Physiological characterisation of coprophilous fungal isolates that behave as plant root associates

Victoria Miranda https://orcid.org/0000-0002-2657-9415 A E , José Martin Scervino B , Johana Barros A , María Alejandra Rodríguez C and Sebastián Fracchia A D
+ Author Affiliations
- Author Affiliations

A Centro Regional de Investigaciones Científicas y Transferencia Tecnológica de La Rioja (CRILAR-CONICET, Provincia de La Rioja, UNLAR, SEGEMAR, UNCa), Entre Ríos y Mendoza s/n, 5301, Anillaco La Rioja, Argentina.

B Departamento de Botánica INIBIOMA (CONICET-UNC), Quintral 1250, 8400, San Carlos de Bariloche, Río Negro, Argentina.

C Laboratorio de Microbiología del Suelo, Departamento de Biodiversidad y Biología Experimental,Facultad de Ciencias Exactas y Naturales, Universidad de Buenos Aires, IBBEA, CONICET, Argentina.

D Universidad Nacional de Chilecito, Chilecito, La Rioja, Argentina.

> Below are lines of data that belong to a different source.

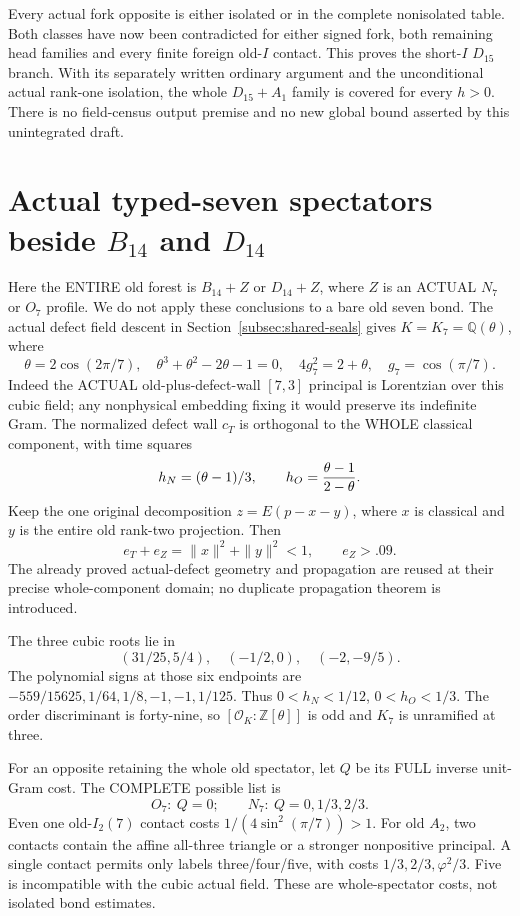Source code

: Every actual fork opposite is either isolated or
in the complete nonisolated table.
Both classes have now been contradicted for either
signed fork, both remaining head families and
every finite foreign old-\(I\) contact.
This proves the short-\(I\) \(D_{15}\) branch.
With its separately written ordinary argument and
the unconditional actual rank-one isolation, the
whole \(D_{15}+A_1\) family is covered for every \(h>0\).
There is no field-census output premise and no
new global bound asserted by this unintegrated draft.

\section{Actual typed-seven spectators beside \(B_{14}\) and \(D_{14}\)}
\label{app:arithBD14typed}

Here the ENTIRE old forest is \(B_{14}+Z\) or
\(D_{14}+Z\), where \(Z\) is an ACTUAL \(N_7\)
or \(O_7\) profile.
We do not apply these conclusions to a bare old
seven bond.
The actual defect field descent in
Section~\ref{subsec:shared-seals} gives
\(K=K_7=\mathbb Q(\theta)\), where
\[
 \theta=2\cos(2\pi/7),\quad
 \theta^3+\theta^2-2\theta-1=0,\quad
 4g_7^2=2+\theta,\quad g_7=\cos(\pi/7).
\]
Indeed the ACTUAL old-plus-defect-wall \([7,3]\)
principal is Lorentzian over this cubic field;
any nonphysical embedding fixing it would preserve
its indefinite Gram.
The normalized defect wall \(c_T\) is orthogonal
to the WHOLE classical component, with time squares
\[
                     h_N=(\theta-1)/3,\qquad
                     h_O={\theta-1\over2-\theta}.
\]
Keep the one original decomposition \(z=E(p-x-y)\),
where \(x\) is classical and \(y\) is the entire
old rank-two projection.
Then
\[
                   e_T+e_Z=\|x\|^2+\|y\|^2<1,\qquad e_Z>.09 .
\]
The already proved actual-defect geometry and
propagation are reused at their precise whole-component
domain; no duplicate propagation theorem is introduced.

The three cubic roots lie in
\[
              (31/25,5/4),\quad(-1/2,0),\quad(-2,-9/5).
\]
The polynomial signs at those six endpoints are
\(-559/15625,1/64,1/8,-1,-1,1/125\).
Thus \(0<h_N<1/12\), \(0<h_O<1/3\).
The order discriminant is forty-nine, so
\([\mathcal O_K:\mathbb Z[\theta]]\) is odd and
\(K_7\) is unramified at three.

For an opposite retaining the whole old spectator,
let \(Q\) be its FULL inverse unit-Gram cost.
The COMPLETE possible list is
\[
                       O_7:\ Q=0;\qquad
                       N_7:\ Q=0,1/3,2/3 .
\tag{TQ}\label{eq:arithBD14foreign}
\]
Even one old-\(I_2(7)\) contact costs
\(1/(4\sin^2(\pi/7))>1\).
For old \(A_2\), two contacts contain the affine
all-three triangle or a stronger nonpositive principal.
A single contact permits only labels three/four/five,
with costs \(1/3,2/3,\varphi^2/3\).
Five is incompatible with the cubic actual field.
These are whole-spectator costs, not isolated
bond estimates.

E Corresponding author. Email: victoriamiranda16@hotmail.com

Soil Research 58(8) 748-758 https://doi.org/10.1071/SR20141
Submitted: 19 May 2020  Accepted: 14 August 2020   Published: 18 September 2020

Abstract

Different fungal isolates closely related to Zopfiella erostrata and Cercophora caudata have been found to colonise plant root tissues in an asymptomatic way in the Monte Desert biome of La Rioja Province, Argentina. This interaction has been newly discovered, and the role of these fungi in their desert habitat has never been studied in detail. The objective of this study was to evaluate eight fungal isolates by means of specific physiological traits that could have implications for their interaction with the host plant. The selected isolates, four endophytic and four rhizospheric, were characterised for their ability to produce indole acetic acid, solubilise and mineralise phosphorus (P), and utilise different nitrogen sources. In addition, we evaluated organic acid production and phosphatase activities as mechanisms of P recycling. These analyses revealed that most isolates produced indole acetic acid, and that all isolates could solubilise and mineralise P, although to different degrees. Furthermore, the production of organic acids correlated with P solubilisation levels, which may enhance P availability in soils. Nitrogen utilisation was variable among the isolates, without specific patterns concerning the different sources and fungal isolates tested. Our results demonstrated that the fungal isolates had great variability, probably because they complete their teleomorphic phase in their habitats, generating viable meiotic spores, in addition to the active dispersion of these fungi by the underground rodent Ctenomys aff. knightii from which they were isolated. Although the isolates were variable, the endophytic isolates exhibited improvement in all the P parameters measured. This can be explained by the ability of these isolates to intimately colonise root tissues, while the colonisation by rhizospheric isolates is produced superficially in the rhizoplane. The high occurrence of this interaction, as well as the physiological traits detected, suggest that this kind of fungi could play an important ecological role in the Monte Desert environment, benefiting the establishment and growth of new seedlings in areas occupied by the rodents.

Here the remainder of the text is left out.